# About this task:
Return exactly the span of lines in the following data that opens with the line containing "all the links [on" and closes with the line containing "awful. Best standard". Include nothing else.

# Data extracts:
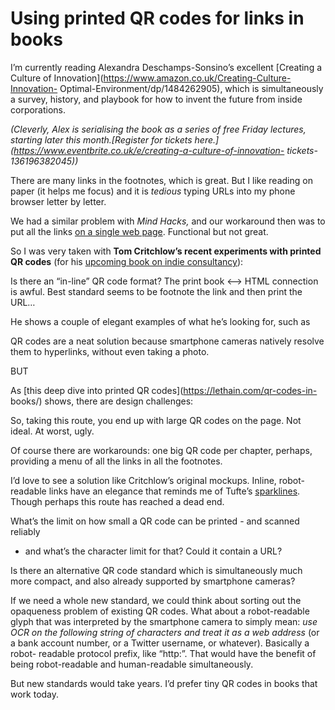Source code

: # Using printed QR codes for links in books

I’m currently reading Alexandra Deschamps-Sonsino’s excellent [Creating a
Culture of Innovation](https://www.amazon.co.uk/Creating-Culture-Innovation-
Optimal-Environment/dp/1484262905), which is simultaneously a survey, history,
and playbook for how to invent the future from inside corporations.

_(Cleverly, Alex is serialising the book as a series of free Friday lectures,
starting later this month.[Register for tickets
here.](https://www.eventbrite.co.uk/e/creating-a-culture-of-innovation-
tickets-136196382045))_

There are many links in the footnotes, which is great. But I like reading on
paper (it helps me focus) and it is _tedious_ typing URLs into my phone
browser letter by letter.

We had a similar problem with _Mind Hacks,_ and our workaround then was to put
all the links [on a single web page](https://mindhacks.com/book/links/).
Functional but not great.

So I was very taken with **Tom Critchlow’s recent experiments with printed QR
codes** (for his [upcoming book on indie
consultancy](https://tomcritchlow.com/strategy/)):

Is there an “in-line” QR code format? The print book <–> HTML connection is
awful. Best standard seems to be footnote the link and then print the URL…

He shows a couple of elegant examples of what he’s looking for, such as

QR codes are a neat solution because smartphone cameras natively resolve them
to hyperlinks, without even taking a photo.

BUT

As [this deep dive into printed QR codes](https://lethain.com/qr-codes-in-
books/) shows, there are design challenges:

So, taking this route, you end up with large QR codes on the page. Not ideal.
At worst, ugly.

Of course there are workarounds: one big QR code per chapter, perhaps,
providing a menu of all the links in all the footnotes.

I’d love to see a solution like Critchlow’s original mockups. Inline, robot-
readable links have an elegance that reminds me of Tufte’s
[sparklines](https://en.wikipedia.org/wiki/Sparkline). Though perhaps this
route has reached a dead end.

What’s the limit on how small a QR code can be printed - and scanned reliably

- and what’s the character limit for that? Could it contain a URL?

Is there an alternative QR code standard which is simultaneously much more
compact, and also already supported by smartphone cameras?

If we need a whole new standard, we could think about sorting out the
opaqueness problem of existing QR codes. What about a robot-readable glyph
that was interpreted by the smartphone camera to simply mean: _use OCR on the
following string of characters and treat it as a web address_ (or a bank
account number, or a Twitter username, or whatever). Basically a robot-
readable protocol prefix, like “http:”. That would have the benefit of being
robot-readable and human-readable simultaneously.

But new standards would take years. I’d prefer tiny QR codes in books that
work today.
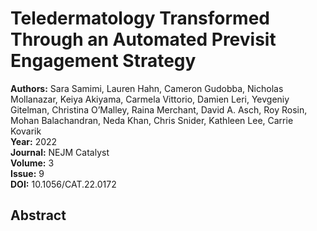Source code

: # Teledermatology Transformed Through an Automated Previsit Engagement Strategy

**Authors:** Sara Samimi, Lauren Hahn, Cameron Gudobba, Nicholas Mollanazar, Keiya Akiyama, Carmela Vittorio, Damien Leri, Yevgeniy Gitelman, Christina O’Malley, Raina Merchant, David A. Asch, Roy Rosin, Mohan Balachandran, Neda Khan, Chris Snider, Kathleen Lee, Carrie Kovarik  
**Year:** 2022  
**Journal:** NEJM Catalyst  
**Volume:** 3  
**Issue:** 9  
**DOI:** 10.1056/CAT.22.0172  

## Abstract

# Reply:
all the links [on a single web page](https://mindhacks.com/book/links/).
Functional but not great.

So I was very taken with **Tom Critchlow’s recent experiments with printed QR
codes** (for his [upcoming book on indie
consultancy](https://tomcritchlow.com/strategy/)):

Is there an “in-line” QR code format? The print book <–> HTML connection is
awful. Best standard seems to be footnote the link and then print the URL…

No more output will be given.